Global Mineralogic and Petrologic Mapping of Mars: The Past, the Present, and the Future

Fifty years ago Mars was a point in the sky that we knew was red. Thirty years ago we suspected it had mafic minerals. Today we think of Mars as a real geologic place, with a remarkably complex history and a broad diversity of igneous, aqueous, impact, and alteration processes. The key to this explosion in our understanding has been the combination of global reconnaissance of the mineralogy and petrology of the surface, together with in situ exploration of a few critical sites. Global mineral mapping began with the Phobos mission, and has continued with visible and infrared spectrometers on Mars Global Surveyor, Mars Odyssey, Mars Express, and the Mars Reconnaissance Orbiter. These global data have provided the context for the igneous, sedimentary, and chemical alteration processes that have occurred. This mineralogic information has shown that Mars is fundamentally a volcanic planet dominated by basalt, but it exhibits a broad range of compositions that vary from ultra-mafic basalts to andesites, dacites, and granitoids. Low- and high-Ca pyroxenes, olivine, plagioclase feldspar and high-silica phases vary spatially, suggesting spatial/temporal differences in fractional crystallization, assimilation, and source region composition. Superimposed on this volcanic background are rare, but significant, deposits of sedimentary and chemical precipitate rocks containing sulfates, phyllosilicates, crystalline iron oxides, and chlorides. Carbonate minerals have been found, but as a minor component of the martian dust that likely formed through interaction with the martian atmosphere.
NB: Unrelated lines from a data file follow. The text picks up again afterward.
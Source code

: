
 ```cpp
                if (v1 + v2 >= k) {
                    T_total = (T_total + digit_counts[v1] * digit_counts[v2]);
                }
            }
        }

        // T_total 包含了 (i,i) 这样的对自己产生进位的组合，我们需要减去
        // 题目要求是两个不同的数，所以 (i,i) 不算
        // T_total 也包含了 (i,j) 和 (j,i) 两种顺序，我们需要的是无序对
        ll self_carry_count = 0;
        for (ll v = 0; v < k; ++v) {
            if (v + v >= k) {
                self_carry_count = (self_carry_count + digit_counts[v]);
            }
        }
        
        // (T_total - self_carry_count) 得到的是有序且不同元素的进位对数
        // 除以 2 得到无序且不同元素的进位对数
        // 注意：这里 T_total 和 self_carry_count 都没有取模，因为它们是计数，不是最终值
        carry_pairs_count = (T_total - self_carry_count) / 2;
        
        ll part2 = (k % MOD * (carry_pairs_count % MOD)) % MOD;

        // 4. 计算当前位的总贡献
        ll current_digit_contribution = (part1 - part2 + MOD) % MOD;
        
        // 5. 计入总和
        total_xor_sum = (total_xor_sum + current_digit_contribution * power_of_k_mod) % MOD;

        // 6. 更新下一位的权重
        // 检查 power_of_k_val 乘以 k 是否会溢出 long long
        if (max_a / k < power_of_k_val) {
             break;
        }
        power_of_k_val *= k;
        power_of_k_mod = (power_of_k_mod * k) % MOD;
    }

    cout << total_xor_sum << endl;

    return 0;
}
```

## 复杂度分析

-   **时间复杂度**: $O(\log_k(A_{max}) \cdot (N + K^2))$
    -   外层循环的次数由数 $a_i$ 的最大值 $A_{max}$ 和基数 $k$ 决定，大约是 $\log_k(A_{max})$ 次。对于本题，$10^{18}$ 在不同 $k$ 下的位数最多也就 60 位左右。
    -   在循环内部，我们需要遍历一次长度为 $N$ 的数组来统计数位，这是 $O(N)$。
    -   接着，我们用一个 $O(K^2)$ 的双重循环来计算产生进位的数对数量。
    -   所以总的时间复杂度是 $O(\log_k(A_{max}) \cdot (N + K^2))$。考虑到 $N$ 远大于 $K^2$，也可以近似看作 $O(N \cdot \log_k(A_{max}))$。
Taken together, the global mapping has discovered a large, and still growing, suite of minerals, discovered a major early phase of phyllosilicate alteration, mapped widespread salt deposits, discovered ancient olivine-bearing rock layers that extend over 1,000's of km, placed bedrock compositional units into their geologic context, and played the major role in selecting future landing sites by creating a global context for interpreting martian geologic history.